Supplied material

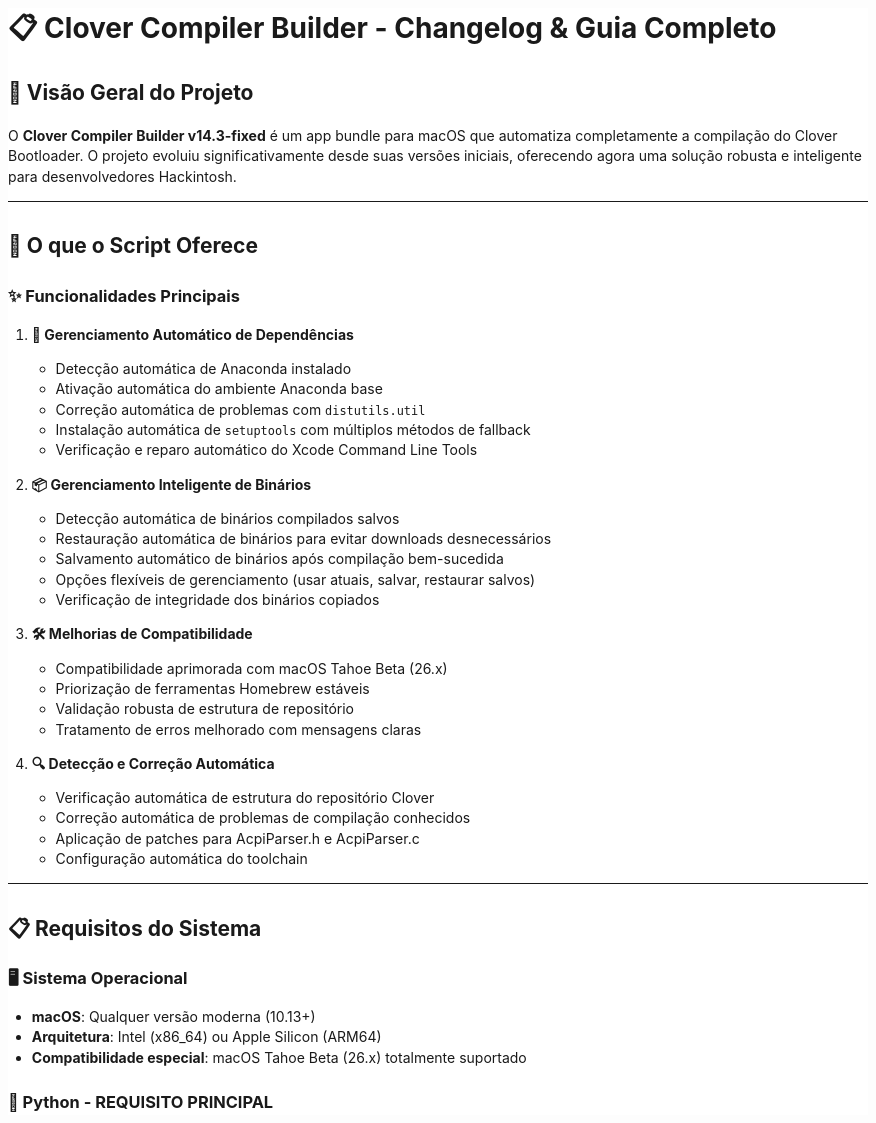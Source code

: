 # 📋 Clover Compiler Builder - Changelog & Guia Completo

## 🎯 Visão Geral do Projeto

O **Clover Compiler Builder v14.3-fixed** é um app bundle para macOS que automatiza completamente a compilação do Clover Bootloader. O projeto evoluiu significativamente desde suas versões iniciais, oferecendo agora uma solução robusta e inteligente para desenvolvedores Hackintosh.

---

## 🚀 O que o Script Oferece

### ✨ Funcionalidades Principais

1. **🔧 Gerenciamento Automático de Dependências**
   - Detecção automática de Anaconda instalado
   - Ativação automática do ambiente Anaconda base
   - Correção automática de problemas com `distutils.util`
   - Instalação automática de `setuptools` com múltiplos métodos de fallback
   - Verificação e reparo automático do Xcode Command Line Tools

2. **📦 Gerenciamento Inteligente de Binários**
   - Detecção automática de binários compilados salvos
   - Restauração automática de binários para evitar downloads desnecessários
   - Salvamento automático de binários após compilação bem-sucedida
   - Opções flexíveis de gerenciamento (usar atuais, salvar, restaurar salvos)
   - Verificação de integridade dos binários copiados

3. **🛠️ Melhorias de Compatibilidade**
   - Compatibilidade aprimorada com macOS Tahoe Beta (26.x)
   - Priorização de ferramentas Homebrew estáveis
   - Validação robusta de estrutura de repositório
   - Tratamento de erros melhorado com mensagens claras

4. **🔍 Detecção e Correção Automática**
   - Verificação automática de estrutura do repositório Clover
   - Correção automática de problemas de compilação conhecidos
   - Aplicação de patches para AcpiParser.h e AcpiParser.c
   - Configuração automática do toolchain

---

## 📋 Requisitos do Sistema

### 🖥️ Sistema Operacional
- **macOS**: Qualquer versão moderna (10.13+)
- **Arquitetura**: Intel (x86_64) ou Apple Silicon (ARM64)
- **Compatibilidade especial**: macOS Tahoe Beta (26.x) totalmente suportado

### 🐍 Python - REQUISITO PRINCIPAL
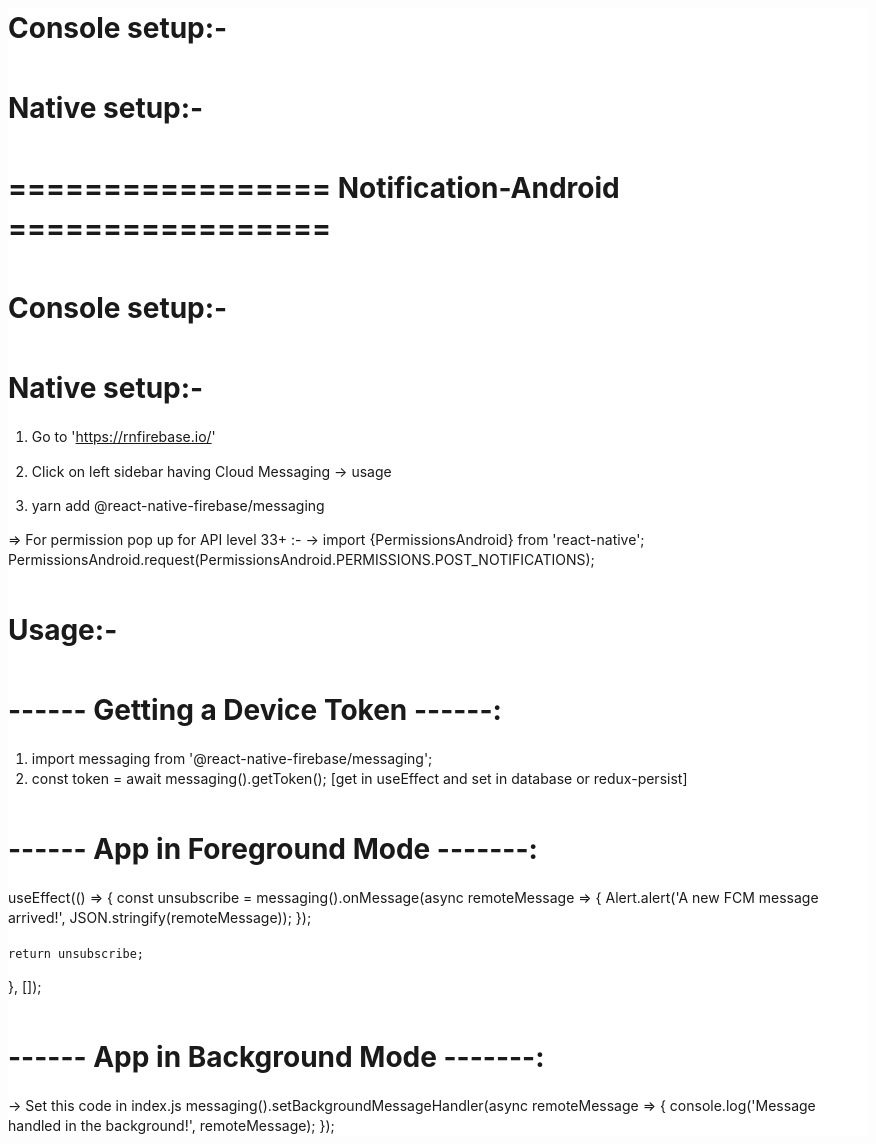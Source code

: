 # Console setup:-

# Native setup:-

# ================= Notification-Android =================

# Console setup:-

# Native setup:-

1. Go to 'https://rnfirebase.io/'

2. Click on left sidebar having Cloud Messaging -> usage

3. yarn add @react-native-firebase/messaging

=> For permission pop up for API level 33+ :-
->  import {PermissionsAndroid} from 'react-native';
  PermissionsAndroid.request(PermissionsAndroid.PERMISSIONS.POST_NOTIFICATIONS);

# Usage:-

# ------ Getting a Device Token ------:

1. import messaging from '@react-native-firebase/messaging';
2. const token = await messaging().getToken(); [get in useEffect and set in database or redux-persist]

# ------ App in Foreground Mode -------:

useEffect(() => {
    const unsubscribe = messaging().onMessage(async remoteMessage => {
      Alert.alert('A new FCM message arrived!', JSON.stringify(remoteMessage));
    });

    return unsubscribe;
  }, []);

# ------ App in Background Mode -------:

-> Set this code in index.js
messaging().setBackgroundMessageHandler(async remoteMessage => {
  console.log('Message handled in the background!', remoteMessage);
});

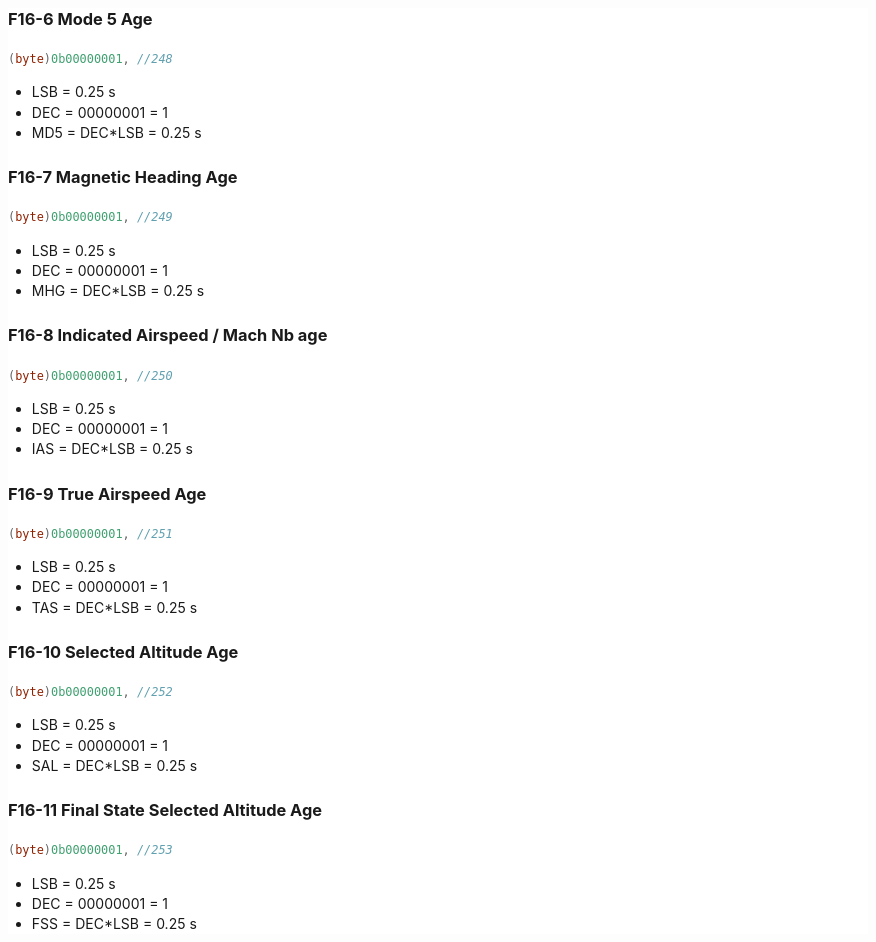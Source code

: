
### F16-6 Mode 5 Age
```java
(byte)0b00000001, //248
```
- LSB = 0.25 s
- DEC = 00000001 = 1
- MD5 = DEC*LSB = 0.25 s


### F16-7 Magnetic Heading Age
```java
(byte)0b00000001, //249
```
- LSB = 0.25 s
- DEC = 00000001 = 1
- MHG = DEC*LSB = 0.25 s


### F16-8 Indicated Airspeed / Mach Nb age
```java
(byte)0b00000001, //250
```
- LSB = 0.25 s
- DEC = 00000001 = 1
- IAS = DEC*LSB = 0.25 s


### F16-9 True Airspeed Age
```java
(byte)0b00000001, //251
```
- LSB = 0.25 s
- DEC = 00000001 = 1
- TAS = DEC*LSB = 0.25 s


### F16-10 Selected Altitude Age
```java
(byte)0b00000001, //252
```
- LSB = 0.25 s
- DEC = 00000001 = 1
- SAL = DEC*LSB = 0.25 s


### F16-11 Final State Selected Altitude Age
```java
(byte)0b00000001, //253
```
- LSB = 0.25 s
- DEC = 00000001 = 1
- FSS = DEC*LSB = 0.25 s

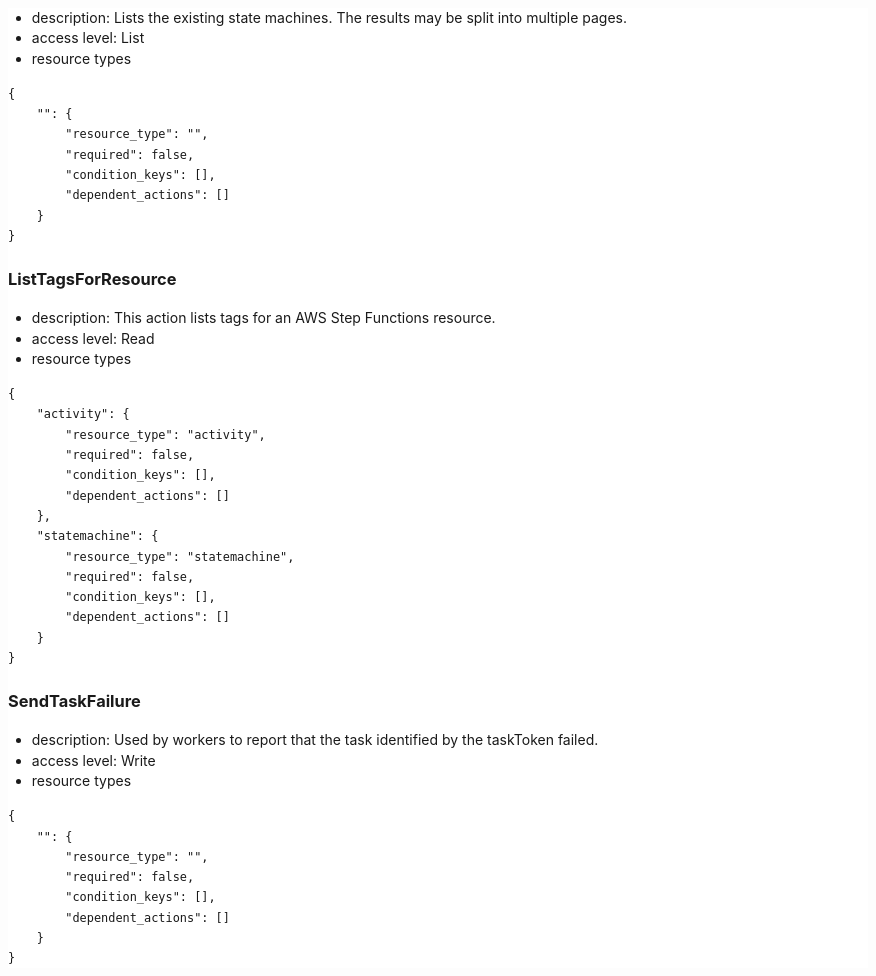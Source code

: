 - description: Lists the existing state machines. The results may be split into multiple pages.
- access level: List
- resource types

```
{
    "": {
        "resource_type": "",
        "required": false,
        "condition_keys": [],
        "dependent_actions": []
    }
}
```

### ListTagsForResource

- description: This action lists tags for an AWS Step Functions resource.
- access level: Read
- resource types

```
{
    "activity": {
        "resource_type": "activity",
        "required": false,
        "condition_keys": [],
        "dependent_actions": []
    },
    "statemachine": {
        "resource_type": "statemachine",
        "required": false,
        "condition_keys": [],
        "dependent_actions": []
    }
}
```

### SendTaskFailure

- description: Used by workers to report that the task identified by the taskToken failed.
- access level: Write
- resource types

```
{
    "": {
        "resource_type": "",
        "required": false,
        "condition_keys": [],
        "dependent_actions": []
    }
}
```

Problem
Retype every record above exactly as written, but leave out the pictures.

Answer area
Source code

: # 📋 Clover Compiler Builder - Changelog & Guia Completo

## 🎯 Visão Geral do Projeto

O **Clover Compiler Builder v14.3-fixed** é um app bundle para macOS que automatiza completamente a compilação do Clover Bootloader. O projeto evoluiu significativamente desde suas versões iniciais, oferecendo agora uma solução robusta e inteligente para desenvolvedores Hackintosh.

---

## 🚀 O que o Script Oferece

### ✨ Funcionalidades Principais

1. **🔧 Gerenciamento Automático de Dependências**
   - Detecção automática de Anaconda instalado
   - Ativação automática do ambiente Anaconda base
   - Correção automática de problemas com `distutils.util`
   - Instalação automática de `setuptools` com múltiplos métodos de fallback
   - Verificação e reparo automático do Xcode Command Line Tools

2. **📦 Gerenciamento Inteligente de Binários**
   - Detecção automática de binários compilados salvos
   - Restauração automática de binários para evitar downloads desnecessários
   - Salvamento automático de binários após compilação bem-sucedida
   - Opções flexíveis de gerenciamento (usar atuais, salvar, restaurar salvos)
   - Verificação de integridade dos binários copiados

3. **🛠️ Melhorias de Compatibilidade**
   - Compatibilidade aprimorada com macOS Tahoe Beta (26.x)
   - Priorização de ferramentas Homebrew estáveis
   - Validação robusta de estrutura de repositório
   - Tratamento de erros melhorado com mensagens claras

4. **🔍 Detecção e Correção Automática**
   - Verificação automática de estrutura do repositório Clover
   - Correção automática de problemas de compilação conhecidos
   - Aplicação de patches para AcpiParser.h e AcpiParser.c
   - Configuração automática do toolchain

---

## 📋 Requisitos do Sistema

### 🖥️ Sistema Operacional
- **macOS**: Qualquer versão moderna (10.13+)
- **Arquitetura**: Intel (x86_64) ou Apple Silicon (ARM64)
- **Compatibilidade especial**: macOS Tahoe Beta (26.x) totalmente suportado

### 🐍 Python - REQUISITO PRINCIPAL
Source code

: # Console setup:-

# Native setup:-

# ================= Notification-Android =================

# Console setup:-

# Native setup:-

1. Go to 'https://rnfirebase.io/'

2. Click on left sidebar having Cloud Messaging -> usage

3. yarn add @react-native-firebase/messaging

=> For permission pop up for API level 33+ :-
->  import {PermissionsAndroid} from 'react-native';
  PermissionsAndroid.request(PermissionsAndroid.PERMISSIONS.POST_NOTIFICATIONS);

# Usage:-

# ------ Getting a Device Token ------:

1. import messaging from '@react-native-firebase/messaging';
2. const token = await messaging().getToken(); [get in useEffect and set in database or redux-persist]

# ------ App in Foreground Mode -------:

useEffect(() => {
    const unsubscribe = messaging().onMessage(async remoteMessage => {
      Alert.alert('A new FCM message arrived!', JSON.stringify(remoteMessage));
    });

    return unsubscribe;
  }, []);

# ------ App in Background Mode -------:

-> Set this code in index.js
messaging().setBackgroundMessageHandler(async remoteMessage => {
  console.log('Message handled in the background!', remoteMessage);
});

Source code

:
### F16-6 Mode 5 Age
```java
(byte)0b00000001, //248
```
- LSB = 0.25 s
- DEC = 00000001 = 1
- MD5 = DEC*LSB = 0.25 s


### F16-7 Magnetic Heading Age
```java
(byte)0b00000001, //249
```
- LSB = 0.25 s
- DEC = 00000001 = 1
- MHG = DEC*LSB = 0.25 s


### F16-8 Indicated Airspeed / Mach Nb age
```java
(byte)0b00000001, //250
```
- LSB = 0.25 s
- DEC = 00000001 = 1
- IAS = DEC*LSB = 0.25 s


### F16-9 True Airspeed Age
```java
(byte)0b00000001, //251
```
- LSB = 0.25 s
- DEC = 00000001 = 1
- TAS = DEC*LSB = 0.25 s


### F16-10 Selected Altitude Age
```java
(byte)0b00000001, //252
```
- LSB = 0.25 s
- DEC = 00000001 = 1
- SAL = DEC*LSB = 0.25 s


### F16-11 Final State Selected Altitude Age
```java
(byte)0b00000001, //253
```
- LSB = 0.25 s
- DEC = 00000001 = 1
- FSS = DEC*LSB = 0.25 s

Source code

: - description: Lists the existing state machines. The results may be split into multiple pages.
- access level: List
- resource types

```
{
    "": {
        "resource_type": "",
        "required": false,
        "condition_keys": [],
        "dependent_actions": []
    }
}
```

### ListTagsForResource

- description: This action lists tags for an AWS Step Functions resource.
- access level: Read
- resource types

```
{
    "activity": {
        "resource_type": "activity",
        "required": false,
        "condition_keys": [],
        "dependent_actions": []
    },
    "statemachine": {
        "resource_type": "statemachine",
        "required": false,
        "condition_keys": [],
        "dependent_actions": []
    }
}
```

### SendTaskFailure

- description: Used by workers to report that the task identified by the taskToken failed.
- access level: Write
- resource types

```
{
    "": {
        "resource_type": "",
        "required": false,
        "condition_keys": [],
        "dependent_actions": []
    }
}
```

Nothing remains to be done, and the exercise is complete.